§ **YOUR ASSIGNMENT**:
Repeat the data below in full. Pictures must not be part of the copy.

§ **SUPPLIED MATERIAL**:
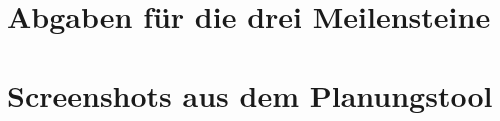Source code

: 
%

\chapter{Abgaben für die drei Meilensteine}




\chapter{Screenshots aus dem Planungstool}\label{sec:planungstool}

§ **ANSWER SPACE**:
Source code

: 
%

\chapter{Abgaben für die drei Meilensteine}




\chapter{Screenshots aus dem Planungstool}\label{sec:planungstool}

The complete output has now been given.